-- Opening Marker --
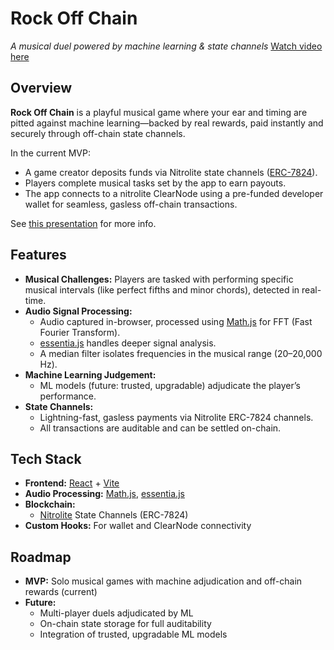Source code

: # Rock Off Chain

_A musical duel powered by machine learning & state channels_
[Watch video here](https://youtu.be/CQqs_9edxMc)

## Overview

**Rock Off Chain** is a playful musical game where your ear and timing are pitted against machine learning—backed by real rewards, paid instantly and securely through off-chain state channels.

In the current MVP:
- A game creator deposits funds via Nitrolite state channels ([ERC-7824](https://erc7824.org/)).
- Players complete musical tasks set by the app to earn payouts.
- The app connects to a nitrolite ClearNode using a pre-funded developer wallet for seamless, gasless off-chain transactions.

See [this presentation](presentation.pdf) for more info.
## Features

- **Musical Challenges:** Players are tasked with performing specific musical intervals (like perfect fifths and minor chords), detected in real-time.
- **Audio Signal Processing:**
  - Audio captured in-browser, processed using [Math.js](https://mathjs.org/) for FFT (Fast Fourier Transform).
  - [essentia.js](https://mtg.github.io/essentia.js/) handles deeper signal analysis.
  - A median filter isolates frequencies in the musical range (20–20,000 Hz).
- **Machine Learning Judgement:**
  - ML models (future: trusted, upgradable) adjudicate the player’s performance.
- **State Channels:**
  - Lightning-fast, gasless payments via Nitrolite ERC-7824 channels.
  - All transactions are auditable and can be settled on-chain.

## Tech Stack

- **Frontend:** [React](https://react.dev/) + [Vite](https://vitejs.dev/)
- **Audio Processing:** [Math.js](https://mathjs.org/), [essentia.js](https://mtg.github.io/essentia.js/)
- **Blockchain:**
  - [Nitrolite](https://github.com/erc7824/) State Channels (ERC-7824)
- **Custom Hooks:** For wallet and ClearNode connectivity

## Roadmap

- **MVP:** Solo musical games with machine adjudication and off-chain rewards (current)
- **Future:**
  - Multi-player duels adjudicated by ML
  - On-chain state storage for full auditability
  - Integration of trusted, upgradable ML models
-- Closing Marker --
**Task prompt**:
Please return exactly the lines that run from the line with "- **Audio Processing:**" through the end of the records above, both included, and nothing more.

**Exercise result**:
- **Audio Processing:** [Math.js](https://mathjs.org/), [essentia.js](https://mtg.github.io/essentia.js/)
- **Blockchain:**
  - [Nitrolite](https://github.com/erc7824/) State Channels (ERC-7824)
- **Custom Hooks:** For wallet and ClearNode connectivity

## Roadmap

- **MVP:** Solo musical games with machine adjudication and off-chain rewards (current)
- **Future:**
  - Multi-player duels adjudicated by ML
  - On-chain state storage for full auditability
  - Integration of trusted, upgradable ML models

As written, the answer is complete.